Pleas are being made to save Troy Davis’ life. He has been on death row in Georgia for the last 20 years; his execution is set for this Wed Sept 21.
Troy claims he is innocent; there is no physical evidence tying him to the crime and most of the witnesses recanted or contradict their stories.
Will Troy’s life be spared? 138 prisoners in the U.S. have been released from death row after being proven innocent and spending an average of almost 10 years behind bars for a crime they didn’t commit.
It took me a minute to register that the United States still has the death penalty. I shouldn’t be surprised. I lived in the U.S., including Florida – the home of “Old Sparky”, the electric chair.

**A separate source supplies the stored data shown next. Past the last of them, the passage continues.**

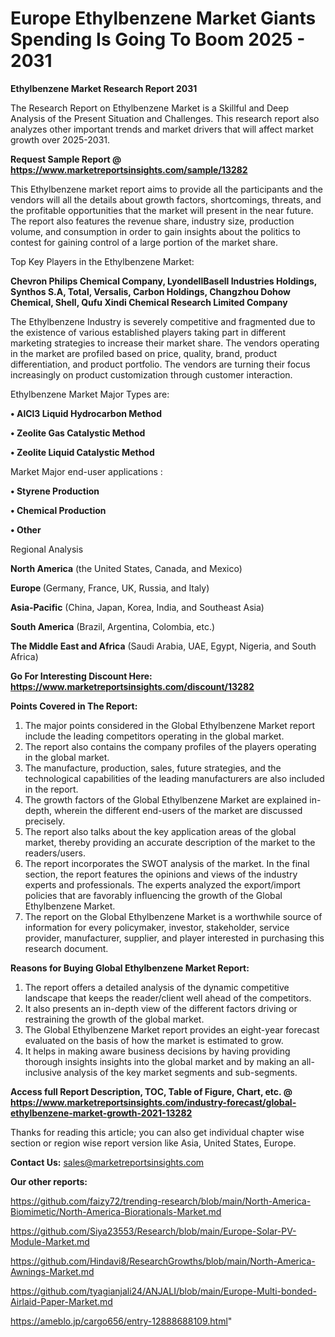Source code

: # Europe Ethylbenzene Market Giants Spending Is Going To Boom 2025 - 2031

<strong>Ethylbenzene Market Research Report 2031</strong>

The Research Report on Ethylbenzene Market is a Skillful and Deep Analysis of the Present Situation and Challenges. This research report also analyzes other important trends and market drivers that will affect market growth over 2025-2031.

<strong>Request Sample Report @ <a href=https://www.marketreportsinsights.com/sample/13282>https://www.marketreportsinsights.com/sample/13282</a></strong>

This Ethylbenzene market report aims to provide all the participants and the vendors will all the details about growth factors, shortcomings, threats, and the profitable opportunities that the market will present in the near future. The report also features the revenue share, industry size, production volume, and consumption in order to gain insights about the politics to contest for gaining control of a large portion of the market share.

Top Key Players in the Ethylbenzene Market:

<strong>Chevron Philips Chemical Company, LyondellBasell Industries Holdings, Synthos S.A, Total, Versalis, Carbon Holdings, Changzhou Dohow Chemical, Shell, Qufu Xindi Chemical Research Limited Company</strong>

The Ethylbenzene Industry is severely competitive and fragmented due to the existence of various established players taking part in different marketing strategies to increase their market share. The vendors operating in the market are profiled based on price, quality, brand, product differentiation, and product portfolio. The vendors are turning their focus increasingly on product customization through customer interaction.

Ethylbenzene Market Major Types are:

<strong>• AlCl3 Liquid Hydrocarbon Method

• Zeolite Gas Catalystic Method

• Zeolite Liquid Catalystic Method</strong>

Market Major end-user applications :

<strong>• Styrene Production

• Chemical Production

• Other</strong>

Regional Analysis

</u><strong><b>North America</b></strong> (the United States, Canada, and Mexico)

<strong><b>Europe </b></strong>(Germany, France, UK, Russia, and Italy)

<strong><b>Asia-Pacific</b></strong> (China, Japan, Korea, India, and Southeast Asia)

<strong><b>South America</b></strong> (Brazil, Argentina, Colombia, etc.)

<strong><b>The Middle East and Africa</b></strong> (Saudi Arabia, UAE, Egypt, Nigeria, and South Africa)

<strong>Go For Interesting Discount Here: <a href=https://www.marketreportsinsights.com/discount/13282>https://www.marketreportsinsights.com/discount/13282</a></strong>

<strong>Points Covered in The Report:</strong>
<ol>
  <li>The major points considered in the Global Ethylbenzene Market report include the leading competitors operating in the global market.</li>
  <li>The report also contains the company profiles of the players operating in the global market.</li>
  <li>The manufacture, production, sales, future strategies, and the technological capabilities of the leading manufacturers are also included in the report.</li>
  <li>The growth factors of the Global Ethylbenzene Market are explained in-depth, wherein the different end-users of the market are discussed precisely.</li>
  <li>The report also talks about the key application areas of the global market, thereby providing an accurate description of the market to the readers/users.</li>
  <li>The report incorporates the SWOT analysis of the market. In the final section, the report features the opinions and views of the industry experts and professionals. The experts analyzed the export/import policies that are favorably influencing the growth of the Global Ethylbenzene Market.</li>
  <li>The report on the Global Ethylbenzene Market is a worthwhile source of information for every policymaker, investor, stakeholder, service provider, manufacturer, supplier, and player interested in purchasing this research document.</li>
</ol>
<strong>Reasons for Buying Global Ethylbenzene Market Report:</strong>

<ol>
  <li>The report offers a detailed analysis of the dynamic competitive landscape that keeps the reader/client well ahead of the competitors.</li>
  <li>It also presents an in-depth view of the different factors driving or restraining the growth of the global market.</li>
  <li>The Global Ethylbenzene Market report provides an eight-year forecast evaluated on the basis of how the market is estimated to grow.</li>
  <li>It helps in making aware business decisions by having providing thorough insights insights into the global market and by making an all-inclusive analysis of the key market segments and sub-segments.</li>
</ol>
<strong>Access full Report Description, TOC, Table of Figure, Chart, etc. @ <a href=https://www.marketreportsinsights.com/industry-forecast/global-ethylbenzene-market-growth-2021-13282>https://www.marketreportsinsights.com/industry-forecast/global-ethylbenzene-market-growth-2021-13282</a></strong>


Thanks for reading this article; you can also get individual chapter wise section or region wise report version like Asia, United States, Europe.

<strong>Contact Us:</strong>
sales@marketreportsinsights.com

<strong>Our other reports:</strong>

<a href=https://github.com/faizy72/trending-research/blob/main/North-America-Biomimetic/North-America-Biorationals-Market.md>https://github.com/faizy72/trending-research/blob/main/North-America-Biomimetic/North-America-Biorationals-Market.md</a>

<a href=https://github.com/Siya23553/Research/blob/main/Europe-Solar-PV-Module-Market.md>https://github.com/Siya23553/Research/blob/main/Europe-Solar-PV-Module-Market.md</a>

<a href=https://github.com/Hindavi8/ResearchGrowths/blob/main/North-America-Awnings-Market.md>https://github.com/Hindavi8/ResearchGrowths/blob/main/North-America-Awnings-Market.md</a>

<a href=https://github.com/tyagianjali24/ANJALI/blob/main/Europe-Multi-bonded-Airlaid-Paper-Market.md>https://github.com/tyagianjali24/ANJALI/blob/main/Europe-Multi-bonded-Airlaid-Paper-Market.md</a>

<a href=https://ameblo.jp/cargo656/entry-12888688109.html>https://ameblo.jp/cargo656/entry-12888688109.html</a>"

After terrible malfunctions in the 1990s, Florida was pressured to add lethal injection in 2000.
Somehow I had tucked all this away after living in Canada since it seems barbaric to have state sanctioned murder. Most of the world’s nations have abolished the death penalty. The U.S. is among the top 5 countries that executes its citizens, along with China, Iran, Iraq and Saudi Arabia.
I love Holly Near’s lyrics: “Why do we kill people who are killing people to show that killing people is wrong?”

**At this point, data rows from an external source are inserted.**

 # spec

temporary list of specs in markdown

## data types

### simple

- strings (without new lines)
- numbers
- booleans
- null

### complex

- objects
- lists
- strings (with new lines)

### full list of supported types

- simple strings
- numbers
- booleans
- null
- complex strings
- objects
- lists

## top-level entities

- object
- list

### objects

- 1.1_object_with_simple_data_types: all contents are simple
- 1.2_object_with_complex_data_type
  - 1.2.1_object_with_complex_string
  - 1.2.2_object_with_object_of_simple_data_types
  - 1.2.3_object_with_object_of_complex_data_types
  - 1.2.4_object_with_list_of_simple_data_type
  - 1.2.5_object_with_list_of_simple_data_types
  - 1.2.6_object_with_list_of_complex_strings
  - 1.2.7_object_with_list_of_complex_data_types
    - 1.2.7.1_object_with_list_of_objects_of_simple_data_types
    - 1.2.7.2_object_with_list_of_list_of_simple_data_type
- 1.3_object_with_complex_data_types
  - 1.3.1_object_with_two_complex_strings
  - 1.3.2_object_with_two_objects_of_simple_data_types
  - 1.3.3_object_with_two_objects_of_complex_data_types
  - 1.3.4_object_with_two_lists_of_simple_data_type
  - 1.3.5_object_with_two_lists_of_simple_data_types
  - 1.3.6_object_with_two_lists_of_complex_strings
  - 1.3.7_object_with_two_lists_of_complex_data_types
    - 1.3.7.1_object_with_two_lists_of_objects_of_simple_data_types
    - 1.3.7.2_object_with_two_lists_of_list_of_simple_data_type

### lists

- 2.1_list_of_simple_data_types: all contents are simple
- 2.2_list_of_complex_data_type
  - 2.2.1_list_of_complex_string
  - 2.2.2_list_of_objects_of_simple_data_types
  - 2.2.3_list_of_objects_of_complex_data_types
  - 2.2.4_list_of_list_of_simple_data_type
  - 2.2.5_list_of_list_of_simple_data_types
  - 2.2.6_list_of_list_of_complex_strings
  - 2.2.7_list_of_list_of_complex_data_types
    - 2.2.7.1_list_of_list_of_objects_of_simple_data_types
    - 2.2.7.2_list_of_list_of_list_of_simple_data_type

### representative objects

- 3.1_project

And Gandhi’s famous warning: “an eye for an eye makes the whole world blind”.
When will we get that there is no “enemy” out there? There is no “other” that we have to kill in order to be free or safe. It’s only us. On one home called planet earth.
We don’t need to kill Aboriginal people, Jews, blacks, gypsies, homosexuals or offenders. There is no category of people that if we eliminate them, we will be better off as a society. Quite the opposite. What we do to others is only a reflection of who we are.
Martin Luther King reminds us that “Man must evolve, for all human conflict, a method which rejects revenge, aggression, and retaliation.”
One of the reasons I’m drawn to restorative justice is that it humanizes offenders. We get to find out who they are, what they did, why, what the impacts are, and what needs to happen to move forward in a good way. It’s not at all about excusing their behaviour. They are held accountable and given an opportunity to take full responsibility.
I think of the people I’ve met and worked with who have murdered. I’m grateful for those who chose to stop perpetrating violence and stand instead for non-violence. They can offer so much, including support for victims’ healing. Some even stand together in public forums offering a powerful invitation for peace. Like Azim Khamisa who stood with the grandfather/guardian of his son’s killer, Ples Felix, working to end youth violence and Katy Hutchison who stood with the killer of her husband, Ryan Aldridge.
I recommend the documentary “The Interrupters”. Former gang members who committed atrocious acts of violence now prevent violence and murders in Chicago. They are a powerful force for peace walking our streets.
I wonder if Obama and other politicians will have the courage to take a stand against the death penalty in upcoming elections? And then I wonder if there are enough informed voters who will support them if they do? How can this even be a debate in 2011?